Erdman has made his living for most of his career as an artist, though he has held day jobs, including as receptionist at Sub Pop and at a civil rights law firm.

Erdman moved to Chicago in 1997 and began showing his art and selling his paintings from his home during art walks. He worked at record stores and eventually part-owned one, but sold his share in the store to sell his art full-time. His last solo exhibit in Chicago during that period took place in August 2010, after which he relocated to Seattle. In 2017 he moved back to Chicago, where he continued to exhibit his work.

He is a noted mail artist and runs a mail art Friend Club with over 2,300 members.

Erdman distributed the 1998 found-footage film Girls at the Carnival.

=== Hoaxster/Prankster/Provocateur ===

Erdman created many widely publicized hoaxes and pranks, such as purportedly selling Kurt Cobain's possessions on Craigslist, posting satirical posters around Chicago, and making prank calls to Real World cast members.

==== Rap Master Maurice ====

Erdman's revenge rap service, at one time "perhaps [his] flagship enterprise," worked as follows: if you had an incident or a problem with another person, you could pay Rap Master Maurice $17, and he would write a rap about your issue. Then he would deliver the rap in a phone call.

Rap Master Maurice was created when one of Erdman's friends was having a personal issue with a co-worker. The friend asked Erdman to give the co-worker a warning, which Erdman considered too threatening. Consequently, Erdman decided "perhaps i would do it in rap form". Erdman pursued the Rap Master Maurice act because he wanted to be more "service oriented" and "live off the things [he] made and not have to have another job."

==== Kathy McGinty ====

Kathy McGinty is an album of prank phone calls recorded by Erdman and a friend in 2002. The eponymous Kathy is actually a collection of pre-recorded phrases on a Yamaha SU10 sampler. Callers expecting to have phone sex with a young woman instead conversed with "Kathy," who repeats herself often, responds bizarrely to questions, and becomes increasingly unhinged as the calls progress.

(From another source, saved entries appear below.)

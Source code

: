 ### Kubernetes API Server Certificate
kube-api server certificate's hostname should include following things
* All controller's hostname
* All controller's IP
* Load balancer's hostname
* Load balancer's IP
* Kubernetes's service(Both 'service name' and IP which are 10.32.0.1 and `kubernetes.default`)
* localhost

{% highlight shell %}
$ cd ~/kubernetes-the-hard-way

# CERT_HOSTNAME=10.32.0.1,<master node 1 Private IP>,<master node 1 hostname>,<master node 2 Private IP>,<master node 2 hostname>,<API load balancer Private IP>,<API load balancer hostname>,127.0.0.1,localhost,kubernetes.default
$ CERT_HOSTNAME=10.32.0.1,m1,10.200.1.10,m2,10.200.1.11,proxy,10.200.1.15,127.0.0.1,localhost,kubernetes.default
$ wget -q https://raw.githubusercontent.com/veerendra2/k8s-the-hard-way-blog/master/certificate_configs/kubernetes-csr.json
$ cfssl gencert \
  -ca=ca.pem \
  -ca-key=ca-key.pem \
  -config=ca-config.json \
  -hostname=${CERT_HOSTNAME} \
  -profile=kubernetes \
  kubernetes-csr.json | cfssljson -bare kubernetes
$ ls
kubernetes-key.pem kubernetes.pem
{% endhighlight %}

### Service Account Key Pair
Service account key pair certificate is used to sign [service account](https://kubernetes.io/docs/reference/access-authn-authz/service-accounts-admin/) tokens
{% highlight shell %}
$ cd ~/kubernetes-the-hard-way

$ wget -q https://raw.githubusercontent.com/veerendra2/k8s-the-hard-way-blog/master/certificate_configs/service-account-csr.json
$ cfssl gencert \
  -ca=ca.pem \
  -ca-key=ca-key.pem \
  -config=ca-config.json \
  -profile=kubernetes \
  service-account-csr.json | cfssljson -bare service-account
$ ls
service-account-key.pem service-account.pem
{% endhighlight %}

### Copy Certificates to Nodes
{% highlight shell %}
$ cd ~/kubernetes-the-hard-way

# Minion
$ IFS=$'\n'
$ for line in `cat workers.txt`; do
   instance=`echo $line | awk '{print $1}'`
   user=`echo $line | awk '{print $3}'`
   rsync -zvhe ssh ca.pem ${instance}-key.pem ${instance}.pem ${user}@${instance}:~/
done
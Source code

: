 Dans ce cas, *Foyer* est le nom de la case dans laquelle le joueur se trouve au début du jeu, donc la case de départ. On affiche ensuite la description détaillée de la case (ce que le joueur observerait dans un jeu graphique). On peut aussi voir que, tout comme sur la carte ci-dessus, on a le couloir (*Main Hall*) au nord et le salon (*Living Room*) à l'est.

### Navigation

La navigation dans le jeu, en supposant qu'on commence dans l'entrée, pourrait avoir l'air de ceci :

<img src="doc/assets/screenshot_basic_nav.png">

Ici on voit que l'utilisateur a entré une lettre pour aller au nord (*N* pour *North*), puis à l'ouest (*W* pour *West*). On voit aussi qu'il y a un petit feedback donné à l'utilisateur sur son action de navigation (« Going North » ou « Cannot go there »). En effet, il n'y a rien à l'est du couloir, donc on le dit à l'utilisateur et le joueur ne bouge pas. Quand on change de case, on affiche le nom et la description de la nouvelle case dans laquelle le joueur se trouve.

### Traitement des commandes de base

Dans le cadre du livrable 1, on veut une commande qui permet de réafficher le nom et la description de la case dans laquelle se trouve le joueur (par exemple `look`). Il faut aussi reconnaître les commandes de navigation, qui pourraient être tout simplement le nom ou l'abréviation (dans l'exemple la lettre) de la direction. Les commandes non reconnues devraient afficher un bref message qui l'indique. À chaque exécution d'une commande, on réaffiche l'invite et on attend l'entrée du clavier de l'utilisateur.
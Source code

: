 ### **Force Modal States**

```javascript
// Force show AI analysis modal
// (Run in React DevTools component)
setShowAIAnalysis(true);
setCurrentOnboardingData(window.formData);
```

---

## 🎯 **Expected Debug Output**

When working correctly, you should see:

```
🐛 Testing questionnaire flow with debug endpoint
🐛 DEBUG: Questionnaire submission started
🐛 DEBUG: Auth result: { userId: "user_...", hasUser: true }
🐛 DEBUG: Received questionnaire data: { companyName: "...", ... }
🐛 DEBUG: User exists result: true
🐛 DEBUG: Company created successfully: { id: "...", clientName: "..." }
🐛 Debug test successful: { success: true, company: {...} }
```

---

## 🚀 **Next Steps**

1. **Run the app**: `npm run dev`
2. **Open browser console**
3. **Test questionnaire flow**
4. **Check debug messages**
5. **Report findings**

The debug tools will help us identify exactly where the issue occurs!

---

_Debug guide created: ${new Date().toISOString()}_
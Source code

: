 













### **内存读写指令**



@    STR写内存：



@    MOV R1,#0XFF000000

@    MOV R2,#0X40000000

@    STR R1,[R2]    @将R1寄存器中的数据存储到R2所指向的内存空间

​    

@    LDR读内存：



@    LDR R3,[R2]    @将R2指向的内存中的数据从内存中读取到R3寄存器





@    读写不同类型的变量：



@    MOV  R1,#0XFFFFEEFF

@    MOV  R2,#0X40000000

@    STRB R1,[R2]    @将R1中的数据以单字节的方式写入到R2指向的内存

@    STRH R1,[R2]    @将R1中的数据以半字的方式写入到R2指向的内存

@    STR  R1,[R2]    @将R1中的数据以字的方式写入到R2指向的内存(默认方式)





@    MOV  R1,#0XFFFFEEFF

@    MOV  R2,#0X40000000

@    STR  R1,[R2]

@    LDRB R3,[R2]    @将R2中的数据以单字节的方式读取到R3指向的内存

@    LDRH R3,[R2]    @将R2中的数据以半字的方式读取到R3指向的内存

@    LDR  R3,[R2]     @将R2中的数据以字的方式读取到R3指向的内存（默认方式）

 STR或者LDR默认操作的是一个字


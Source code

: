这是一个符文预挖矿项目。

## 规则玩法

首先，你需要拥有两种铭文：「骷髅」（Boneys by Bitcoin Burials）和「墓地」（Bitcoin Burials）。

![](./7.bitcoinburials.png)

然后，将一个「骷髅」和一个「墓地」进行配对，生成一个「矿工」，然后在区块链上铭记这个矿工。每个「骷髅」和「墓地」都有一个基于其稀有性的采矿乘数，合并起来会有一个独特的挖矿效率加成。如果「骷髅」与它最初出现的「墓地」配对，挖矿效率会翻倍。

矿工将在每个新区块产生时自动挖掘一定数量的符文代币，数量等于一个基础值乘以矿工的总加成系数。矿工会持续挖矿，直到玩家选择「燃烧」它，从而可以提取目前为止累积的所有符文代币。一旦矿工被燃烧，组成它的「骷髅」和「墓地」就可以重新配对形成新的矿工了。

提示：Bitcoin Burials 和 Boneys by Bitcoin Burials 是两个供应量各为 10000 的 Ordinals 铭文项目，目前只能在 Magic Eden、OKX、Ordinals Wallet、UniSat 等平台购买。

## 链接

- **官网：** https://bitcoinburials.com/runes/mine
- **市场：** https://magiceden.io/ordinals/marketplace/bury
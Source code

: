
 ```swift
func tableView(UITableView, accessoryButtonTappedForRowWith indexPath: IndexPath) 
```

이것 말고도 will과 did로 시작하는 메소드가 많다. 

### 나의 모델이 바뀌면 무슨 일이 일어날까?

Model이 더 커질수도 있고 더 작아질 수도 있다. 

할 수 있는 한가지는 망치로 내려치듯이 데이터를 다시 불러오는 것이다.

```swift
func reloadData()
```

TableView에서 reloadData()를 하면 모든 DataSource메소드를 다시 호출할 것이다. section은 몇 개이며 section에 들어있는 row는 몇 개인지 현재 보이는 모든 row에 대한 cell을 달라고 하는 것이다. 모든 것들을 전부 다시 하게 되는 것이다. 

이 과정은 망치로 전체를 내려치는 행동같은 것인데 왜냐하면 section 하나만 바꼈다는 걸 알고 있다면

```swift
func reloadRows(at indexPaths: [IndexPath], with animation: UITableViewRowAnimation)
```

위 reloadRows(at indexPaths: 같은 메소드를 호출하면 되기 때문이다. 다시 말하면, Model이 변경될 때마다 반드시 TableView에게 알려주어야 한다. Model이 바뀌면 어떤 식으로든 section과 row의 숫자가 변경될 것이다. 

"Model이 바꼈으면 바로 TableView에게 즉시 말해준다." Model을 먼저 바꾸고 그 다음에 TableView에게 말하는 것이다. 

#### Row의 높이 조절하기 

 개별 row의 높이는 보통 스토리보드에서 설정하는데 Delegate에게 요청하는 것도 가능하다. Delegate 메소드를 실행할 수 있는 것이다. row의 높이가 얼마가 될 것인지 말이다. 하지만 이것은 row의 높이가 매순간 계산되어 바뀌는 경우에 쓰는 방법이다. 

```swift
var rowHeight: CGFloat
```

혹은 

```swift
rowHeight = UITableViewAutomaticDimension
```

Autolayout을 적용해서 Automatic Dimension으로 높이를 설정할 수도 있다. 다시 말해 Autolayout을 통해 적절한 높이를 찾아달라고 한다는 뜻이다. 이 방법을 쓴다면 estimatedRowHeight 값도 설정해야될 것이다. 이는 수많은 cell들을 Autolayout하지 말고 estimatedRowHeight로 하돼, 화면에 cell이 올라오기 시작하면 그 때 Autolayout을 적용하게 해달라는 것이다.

Professor Jacob Smith of Northwestern University discussed the cultural significance of the Kathy McGinty calls in his 2008 book Vocal Tracks: Performance and Sound Media. He wrote that Kathy uses vocal performance "to explore the boundary between human and machine, and to search for the lines dividing technology, self, and performance."

In a 2002 BBC interview, Dan the Automator revealed that Kathy McGinty was the album he had most recently purchased.

== Personal life ==

Erdman was married to musician Emily Nokes for three years in the 2010s. The band Death Cab for Cutie mourned Erdman's departure from Seattle for Chicago in a song, You Moved Away. He now lives in Chicago in Logan Square.